The notice sets forth five questions to be addressed at the roundtable and by those submitting written comments.  Those questions are as follows:

1. In balancing the goals of examination quality and efficiency, should the USPTO monitor other applications, besides domestic parent and counterpart foreign applications, for relevant information located therein for consideration in the instant U.S. application?  If so, which other applications should be monitored (e.g., siblings, applications involving the same or related technology, etc.)?

2. What is the most convenient way to bring an application to the USPTO's attention that should be monitored for information during the examination of a U.S. application (e.g., automated system, applicant notifies the USPTO, etc.)?

3. How should the USPTO determine which information from the monitored applications to provide examiners while ensuring they are not overburdened with immaterial and marginally relevant information?

4. If the USPTO were to import information from applicant's other applications, how should the USPTO document the information imported into the image file wrapper of the instant U.S. application?  For example, should the record reflect which domestic parent or counterpart foreign application the information was imported from, the date that the information was imported, and whether the examiner considered the imported information?
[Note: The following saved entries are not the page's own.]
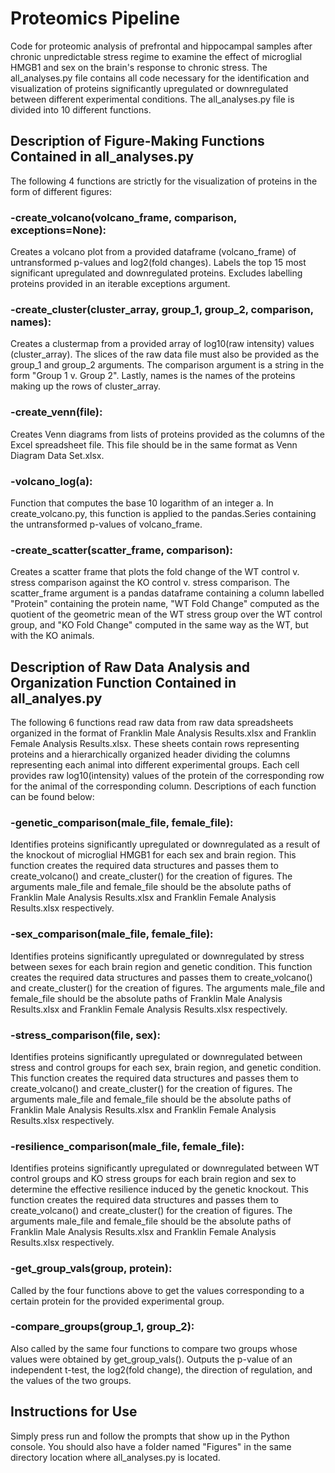 # Proteomics Pipeline
Code for proteomic analysis of prefrontal and hippocampal samples after chronic unpredictable stress regime to examine the effect of microglial HMGB1 and sex on the brain's response to chronic stress. The all_analyses.py file contains all code necessary for the identification and visualization of proteins significantly upregulated or downregulated between different experimental conditions. The all_analyses.py file is divided into 10 different functions.
## Description of Figure-Making Functions Contained in all_analyses.py
The following 4 functions are strictly for the visualization of proteins in the form of different figures:

### -create_volcano(volcano_frame, comparison, exceptions=None): 
Creates a volcano plot from a provided dataframe (volcano_frame) of untransformed p-values and log2(fold changes). Labels the top 15 most significant upregulated and downregulated proteins. Excludes labelling proteins provided in an iterable exceptions argument.

### -create_cluster(cluster_array, group_1, group_2, comparison, names): 
Creates a clustermap from a provided array of log10(raw intensity) values (cluster_array). The slices of the raw data file must also be provided as the group_1 and group_2 arguments. The comparison argument is a string in the form "Group 1 v. Group 2". Lastly, names is the names of the proteins making up the rows of cluster_array.

### -create_venn(file): 
Creates Venn diagrams from lists of proteins provided as the columns of the Excel spreadsheet file. This file should be in the same format as Venn Diagram Data Set.xlsx.

### -volcano_log(a): 
Function that computes the base 10 logarithm of an integer a. In create_volcano.py, this function is applied to the pandas.Series containing the untransformed p-values of volcano_frame.

### -create_scatter(scatter_frame, comparison):
Creates a scatter frame that plots the fold change of the WT control v. stress comparison against the KO control v. stress comparison. The scatter_frame argument is a pandas dataframe containing a column labelled "Protein" containing the protein name, "WT Fold Change" computed as the quotient of the geometric mean of the WT stress group over the WT control group, and "KO Fold Change" computed in the same way as the WT, but with the KO animals.

## Description of Raw Data Analysis and Organization Function Contained in all_analyes.py
The following 6 functions read raw data from raw data spreadsheets organized in the format of Franklin Male Analysis Results.xlsx and Franklin Female Analysis Results.xlsx. These sheets contain rows representing proteins and a hierarchically organized header dividing the columns representing each animal into different experimental groups. Each cell provides raw log10(intensity) values of the protein of the corresponding row for the animal of the corresponding column. Descriptions of each function can be found below:

### -genetic_comparison(male_file, female_file): 
Identifies proteins significantly upregulated or downregulated as a result of the knockout of microglial HMGB1 for each sex and brain region. This function creates the required data structures and passes them to create_volcano() and create_cluster() for the creation of figures. The arguments male_file and female_file should be the absolute paths of Franklin Male Analysis Results.xlsx and Franklin Female Analysis Results.xlsx respectively.

### -sex_comparison(male_file, female_file): 
Identifies proteins significantly upregulated or downregulated by stress between sexes for each brain region and genetic condition. This function creates the required data structures and passes them to create_volcano() and create_cluster() for the creation of figures. The arguments male_file and female_file should be the absolute paths of Franklin Male Analysis Results.xlsx and Franklin Female Analysis Results.xlsx respectively.

### -stress_comparison(file, sex): 
Identifies proteins significantly upregulated or downregulated between stress and control groups for each sex, brain region, and genetic condition. This function creates the required data structures and passes them to create_volcano() and create_cluster() for the creation of figures. The arguments male_file and female_file should be the absolute paths of Franklin Male Analysis Results.xlsx and Franklin Female Analysis Results.xlsx respectively.

### -resilience_comparison(male_file, female_file): 
Identifies proteins significantly upregulated or downregulated between WT control groups and KO stress groups for each brain region and sex to determine the effective resilience induced by the genetic knockout. This function creates the required data structures and passes them to create_volcano() and create_cluster() for the creation of figures. The arguments male_file and female_file should be the absolute paths of Franklin Male Analysis Results.xlsx and Franklin Female Analysis Results.xlsx respectively.

### -get_group_vals(group, protein): 
Called by the four functions above to get the values corresponding to a certain protein for the provided experimental group.

### -compare_groups(group_1, group_2): 
Also called by the same four functions to compare two groups whose values were obtained by get_group_vals(). Outputs the p-value of an independent t-test, the log2(fold change), the direction of regulation, and the values of the two groups.

## Instructions for Use
Simply press run and follow the prompts that show up in the Python console. You should also have a folder named "Figures" in the same directory location where all_analyses.py is located.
5. Taking into consideration the information that is publicly available in PAIR, what information should be part of a patent?  For example, should prior art references and classification information still be listed on the front page of a patent?
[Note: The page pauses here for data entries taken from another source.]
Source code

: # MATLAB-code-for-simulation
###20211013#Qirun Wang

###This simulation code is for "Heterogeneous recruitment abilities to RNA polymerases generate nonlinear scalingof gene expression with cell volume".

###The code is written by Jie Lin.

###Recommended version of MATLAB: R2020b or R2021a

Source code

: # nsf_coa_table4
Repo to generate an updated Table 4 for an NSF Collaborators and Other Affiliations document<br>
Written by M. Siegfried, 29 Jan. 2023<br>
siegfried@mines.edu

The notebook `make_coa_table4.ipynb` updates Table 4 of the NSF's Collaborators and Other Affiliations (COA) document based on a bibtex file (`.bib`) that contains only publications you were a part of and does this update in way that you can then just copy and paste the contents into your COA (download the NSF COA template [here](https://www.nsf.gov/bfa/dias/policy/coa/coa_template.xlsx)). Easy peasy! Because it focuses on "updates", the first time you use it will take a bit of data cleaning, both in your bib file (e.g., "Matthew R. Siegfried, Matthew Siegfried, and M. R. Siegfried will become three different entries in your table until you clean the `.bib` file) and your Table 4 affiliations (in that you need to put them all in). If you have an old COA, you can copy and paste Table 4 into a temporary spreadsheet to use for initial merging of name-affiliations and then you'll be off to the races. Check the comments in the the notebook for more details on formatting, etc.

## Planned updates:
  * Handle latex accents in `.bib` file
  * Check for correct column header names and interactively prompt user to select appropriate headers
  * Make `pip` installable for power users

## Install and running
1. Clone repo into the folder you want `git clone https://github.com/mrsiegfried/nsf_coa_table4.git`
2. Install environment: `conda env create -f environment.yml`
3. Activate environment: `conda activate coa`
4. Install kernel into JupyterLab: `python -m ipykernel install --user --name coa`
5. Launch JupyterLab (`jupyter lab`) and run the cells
Written comments regarding the issues and questions presented in the notice must be submitted by October 28, 2016.  Comments can be submitted by e-mail to PriorArtAccess@uspto.gov, or by regular mail addressed to:  Mail Stop Comments—Patents, Commissioner for Patents, P.O. Box 1450, Alexandria, VA 22313–1450, marked to the attention of Michael Neas, Deputy Director, International Patent Legal Administration.
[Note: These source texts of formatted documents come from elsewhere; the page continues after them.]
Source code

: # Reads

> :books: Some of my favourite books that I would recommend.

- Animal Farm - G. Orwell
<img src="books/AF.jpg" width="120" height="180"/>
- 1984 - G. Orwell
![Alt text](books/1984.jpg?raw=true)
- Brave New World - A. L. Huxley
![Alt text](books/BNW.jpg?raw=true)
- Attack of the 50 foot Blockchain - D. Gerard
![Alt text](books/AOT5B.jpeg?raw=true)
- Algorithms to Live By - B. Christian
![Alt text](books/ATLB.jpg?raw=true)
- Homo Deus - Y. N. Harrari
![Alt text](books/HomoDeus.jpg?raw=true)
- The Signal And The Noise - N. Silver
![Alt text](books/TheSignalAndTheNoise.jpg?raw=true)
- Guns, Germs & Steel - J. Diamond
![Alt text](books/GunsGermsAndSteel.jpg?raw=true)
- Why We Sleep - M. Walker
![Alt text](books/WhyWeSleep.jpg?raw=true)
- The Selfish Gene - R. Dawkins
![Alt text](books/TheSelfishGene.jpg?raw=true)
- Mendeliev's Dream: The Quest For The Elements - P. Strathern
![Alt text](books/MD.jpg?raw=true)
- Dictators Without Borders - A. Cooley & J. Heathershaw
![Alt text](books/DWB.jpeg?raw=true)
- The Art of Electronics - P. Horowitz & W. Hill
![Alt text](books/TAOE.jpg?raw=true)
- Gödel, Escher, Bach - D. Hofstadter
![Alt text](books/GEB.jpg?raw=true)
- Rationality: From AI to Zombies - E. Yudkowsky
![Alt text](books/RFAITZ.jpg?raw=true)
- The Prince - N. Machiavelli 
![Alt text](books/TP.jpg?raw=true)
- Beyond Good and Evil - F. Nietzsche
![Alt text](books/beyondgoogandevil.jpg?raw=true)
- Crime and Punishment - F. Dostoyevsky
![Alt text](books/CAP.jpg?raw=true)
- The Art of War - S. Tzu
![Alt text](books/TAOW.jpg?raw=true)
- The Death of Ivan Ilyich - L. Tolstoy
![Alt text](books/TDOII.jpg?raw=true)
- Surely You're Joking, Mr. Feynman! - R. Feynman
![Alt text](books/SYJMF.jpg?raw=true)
Registration information for those wishing to attend or present at the roundtable can be found in the notice.  Those wishing to attend the roundtable must register by September 21, 2016, and those wishing to present at the roundtable must register by September 14, 2016.  The roundtable will also be webcast; instructions for viewing the webcast can be found here.

DISCLAIMER: Because of the generality of this update, the information provided herein may not be applicable in all situations and should not be acted upon without specific legal advice based on particular situations.